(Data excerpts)
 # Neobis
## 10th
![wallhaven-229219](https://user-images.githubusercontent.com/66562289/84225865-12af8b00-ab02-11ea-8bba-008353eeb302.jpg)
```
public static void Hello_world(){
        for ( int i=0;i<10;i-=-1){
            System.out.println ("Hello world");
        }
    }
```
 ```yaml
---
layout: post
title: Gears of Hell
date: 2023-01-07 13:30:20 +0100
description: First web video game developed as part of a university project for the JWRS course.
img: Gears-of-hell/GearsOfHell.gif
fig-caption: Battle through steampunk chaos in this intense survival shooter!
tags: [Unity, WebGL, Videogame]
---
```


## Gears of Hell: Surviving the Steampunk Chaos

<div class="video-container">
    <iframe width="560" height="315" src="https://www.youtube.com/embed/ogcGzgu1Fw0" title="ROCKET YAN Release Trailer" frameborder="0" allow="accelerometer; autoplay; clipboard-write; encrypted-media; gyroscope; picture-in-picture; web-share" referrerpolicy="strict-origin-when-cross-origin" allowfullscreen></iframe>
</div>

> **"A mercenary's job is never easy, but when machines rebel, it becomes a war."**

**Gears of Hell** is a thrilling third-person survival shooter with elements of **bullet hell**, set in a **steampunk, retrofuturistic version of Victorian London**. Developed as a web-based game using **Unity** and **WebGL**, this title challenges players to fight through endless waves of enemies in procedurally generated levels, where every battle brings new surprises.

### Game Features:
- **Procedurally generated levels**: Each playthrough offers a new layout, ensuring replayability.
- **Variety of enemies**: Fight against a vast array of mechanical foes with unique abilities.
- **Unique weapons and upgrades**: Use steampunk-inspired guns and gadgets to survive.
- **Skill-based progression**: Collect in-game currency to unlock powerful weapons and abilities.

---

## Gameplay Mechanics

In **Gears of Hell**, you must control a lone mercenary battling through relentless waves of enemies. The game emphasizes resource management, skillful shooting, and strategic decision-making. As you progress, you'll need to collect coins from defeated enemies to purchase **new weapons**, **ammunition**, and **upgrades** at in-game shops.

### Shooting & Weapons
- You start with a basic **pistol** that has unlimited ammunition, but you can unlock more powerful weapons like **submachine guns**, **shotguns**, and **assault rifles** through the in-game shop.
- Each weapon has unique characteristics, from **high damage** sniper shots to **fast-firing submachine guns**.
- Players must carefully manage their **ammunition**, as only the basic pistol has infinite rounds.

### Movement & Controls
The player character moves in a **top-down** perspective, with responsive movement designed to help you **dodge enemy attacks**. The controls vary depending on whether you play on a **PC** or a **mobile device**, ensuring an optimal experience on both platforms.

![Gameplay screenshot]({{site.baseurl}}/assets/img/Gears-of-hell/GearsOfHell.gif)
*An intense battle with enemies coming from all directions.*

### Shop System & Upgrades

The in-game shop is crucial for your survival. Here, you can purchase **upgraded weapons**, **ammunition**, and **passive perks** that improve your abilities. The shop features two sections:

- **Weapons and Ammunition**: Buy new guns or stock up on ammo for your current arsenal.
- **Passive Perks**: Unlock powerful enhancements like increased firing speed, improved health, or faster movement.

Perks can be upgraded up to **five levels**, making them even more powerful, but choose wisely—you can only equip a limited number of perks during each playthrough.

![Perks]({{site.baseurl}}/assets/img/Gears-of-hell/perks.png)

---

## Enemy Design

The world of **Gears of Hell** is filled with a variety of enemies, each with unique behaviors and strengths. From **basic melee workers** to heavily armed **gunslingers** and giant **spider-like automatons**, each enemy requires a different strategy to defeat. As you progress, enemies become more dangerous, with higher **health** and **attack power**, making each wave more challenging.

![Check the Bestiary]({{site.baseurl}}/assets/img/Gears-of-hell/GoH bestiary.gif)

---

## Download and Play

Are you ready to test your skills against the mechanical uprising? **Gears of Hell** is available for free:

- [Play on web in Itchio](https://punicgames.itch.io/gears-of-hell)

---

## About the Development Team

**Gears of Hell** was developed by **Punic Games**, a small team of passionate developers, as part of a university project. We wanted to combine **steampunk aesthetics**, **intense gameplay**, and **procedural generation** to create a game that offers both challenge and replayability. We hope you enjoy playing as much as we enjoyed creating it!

:: Goal of the exercise ::
Return the records in full, exactly as they read.

:: Response box ::
 # Neobis
## 10th
![wallhaven-229219](https://user-images.githubusercontent.com/66562289/84225865-12af8b00-ab02-11ea-8bba-008353eeb302.jpg)
```
public static void Hello_world(){
        for ( int i=0;i<10;i-=-1){
            System.out.println ("Hello world");
        }
    }
```
 ```yaml
---
layout: post
title: Gears of Hell
date: 2023-01-07 13:30:20 +0100
description: First web video game developed as part of a university project for the JWRS course.
img: Gears-of-hell/GearsOfHell.gif
fig-caption: Battle through steampunk chaos in this intense survival shooter!
tags: [Unity, WebGL, Videogame]
---
```


## Gears of Hell: Surviving the Steampunk Chaos

<div class="video-container">
    <iframe width="560" height="315" src="https://www.youtube.com/embed/ogcGzgu1Fw0" title="ROCKET YAN Release Trailer" frameborder="0" allow="accelerometer; autoplay; clipboard-write; encrypted-media; gyroscope; picture-in-picture; web-share" referrerpolicy="strict-origin-when-cross-origin" allowfullscreen></iframe>
</div>

> **"A mercenary's job is never easy, but when machines rebel, it becomes a war."**

**Gears of Hell** is a thrilling third-person survival shooter with elements of **bullet hell**, set in a **steampunk, retrofuturistic version of Victorian London**. Developed as a web-based game using **Unity** and **WebGL**, this title challenges players to fight through endless waves of enemies in procedurally generated levels, where every battle brings new surprises.

### Game Features:
- **Procedurally generated levels**: Each playthrough offers a new layout, ensuring replayability.
- **Variety of enemies**: Fight against a vast array of mechanical foes with unique abilities.
- **Unique weapons and upgrades**: Use steampunk-inspired guns and gadgets to survive.
- **Skill-based progression**: Collect in-game currency to unlock powerful weapons and abilities.

---

## Gameplay Mechanics

In **Gears of Hell**, you must control a lone mercenary battling through relentless waves of enemies. The game emphasizes resource management, skillful shooting, and strategic decision-making. As you progress, you'll need to collect coins from defeated enemies to purchase **new weapons**, **ammunition**, and **upgrades** at in-game shops.

### Shooting & Weapons
- You start with a basic **pistol** that has unlimited ammunition, but you can unlock more powerful weapons like **submachine guns**, **shotguns**, and **assault rifles** through the in-game shop.
- Each weapon has unique characteristics, from **high damage** sniper shots to **fast-firing submachine guns**.
- Players must carefully manage their **ammunition**, as only the basic pistol has infinite rounds.

### Movement & Controls
The player character moves in a **top-down** perspective, with responsive movement designed to help you **dodge enemy attacks**. The controls vary depending on whether you play on a **PC** or a **mobile device**, ensuring an optimal experience on both platforms.

![Gameplay screenshot]({{site.baseurl}}/assets/img/Gears-of-hell/GearsOfHell.gif)
*An intense battle with enemies coming from all directions.*

### Shop System & Upgrades

The in-game shop is crucial for your survival. Here, you can purchase **upgraded weapons**, **ammunition**, and **passive perks** that improve your abilities. The shop features two sections:

- **Weapons and Ammunition**: Buy new guns or stock up on ammo for your current arsenal.
- **Passive Perks**: Unlock powerful enhancements like increased firing speed, improved health, or faster movement.

Perks can be upgraded up to **five levels**, making them even more powerful, but choose wisely—you can only equip a limited number of perks during each playthrough.

![Perks]({{site.baseurl}}/assets/img/Gears-of-hell/perks.png)

---

## Enemy Design

The world of **Gears of Hell** is filled with a variety of enemies, each with unique behaviors and strengths. From **basic melee workers** to heavily armed **gunslingers** and giant **spider-like automatons**, each enemy requires a different strategy to defeat. As you progress, enemies become more dangerous, with higher **health** and **attack power**, making each wave more challenging.

![Check the Bestiary]({{site.baseurl}}/assets/img/Gears-of-hell/GoH bestiary.gif)

---

## Download and Play

Are you ready to test your skills against the mechanical uprising? **Gears of Hell** is available for free:

- [Play on web in Itchio](https://punicgames.itch.io/gears-of-hell)

---

## About the Development Team

**Gears of Hell** was developed by **Punic Games**, a small team of passionate developers, as part of a university project. We wanted to combine **steampunk aesthetics**, **intense gameplay**, and **procedural generation** to create a game that offers both challenge and replayability. We hope you enjoy playing as much as we enjoyed creating it!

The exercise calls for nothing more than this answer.